Si a cualquier espécimen humano moderno se le contara que hasta no hace demasiados años si usted quería hablar con alguien de, pongamos, Zaragoza tenía que llamar a la central de Telefónica, expresar su ferviente deseo de comunicar y la telefonista le respondía con una frase que producía escalofríos: tiene una demora de 20 minutos, le parecería que estaba exagerando. Y eso es lo que había, tanto si usted tenía que comunicar un fallecimiento, un accidente o una buena nueva. Había incluso la posibilidad de que transcurrido esos minutos prometidos no sonara el teléfono y entonces usted podía llamar de nuevo a la operadora que le daba el diagnóstico fatal: hay congestión en la red, puede que tarde otra media hora. Cuando por fin conseguía la comunicación, siempre había algún familiar cercano que le recordaba «no te entretengas, que es conferencia», es decir, que era caro.
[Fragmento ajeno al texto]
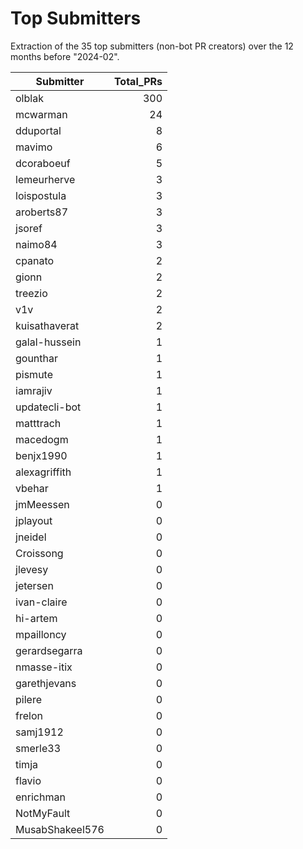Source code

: # Top Submitters

Extraction of the 35 top submitters (non-bot PR creators) 
over the 12 months before "2024-02".


| Submitter       | Total_PRs |
| --------------- | --------: |
| olblak          |       300 |
| mcwarman        |        24 |
| dduportal       |         8 |
| mavimo          |         6 |
| dcoraboeuf      |         5 |
| lemeurherve     |         3 |
| loispostula     |         3 |
| aroberts87      |         3 |
| jsoref          |         3 |
| naimo84         |         3 |
| cpanato         |         2 |
| gionn           |         2 |
| treezio         |         2 |
| v1v             |         2 |
| kuisathaverat   |         2 |
| galal-hussein   |         1 |
| gounthar        |         1 |
| pismute         |         1 |
| iamrajiv        |         1 |
| updatecli-bot   |         1 |
| matttrach       |         1 |
| macedogm        |         1 |
| benjx1990       |         1 |
| alexagriffith   |         1 |
| vbehar          |         1 |
| jmMeessen       |         0 |
| jplayout        |         0 |
| jneidel         |         0 |
| Croissong       |         0 |
| jlevesy         |         0 |
| jetersen        |         0 |
| ivan-claire     |         0 |
| hi-artem        |         0 |
| mpailloncy      |         0 |
| gerardsegarra   |         0 |
| nmasse-itix     |         0 |
| garethjevans    |         0 |
| pilere          |         0 |
| frelon          |         0 |
| samj1912        |         0 |
| smerle33        |         0 |
| timja           |         0 |
| flavio          |         0 |
| enrichman       |         0 |
| NotMyFault      |         0 |
| MusabShakeel576 |         0 |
No quiero ser mal pensado, pero adivino que la mayor parte de los que no conocieron estos avatares dicen para sí mismos o en voz alta, «pues no haber sido viejo» o alguna lindeza de este orden, como si no fueran Marconi, Antonio Meucci y Graham Bell −entre otros− los viejos que pusieron los cimientos de lo que ahora disfrutamos o padecemos, el verbo es subjetivo.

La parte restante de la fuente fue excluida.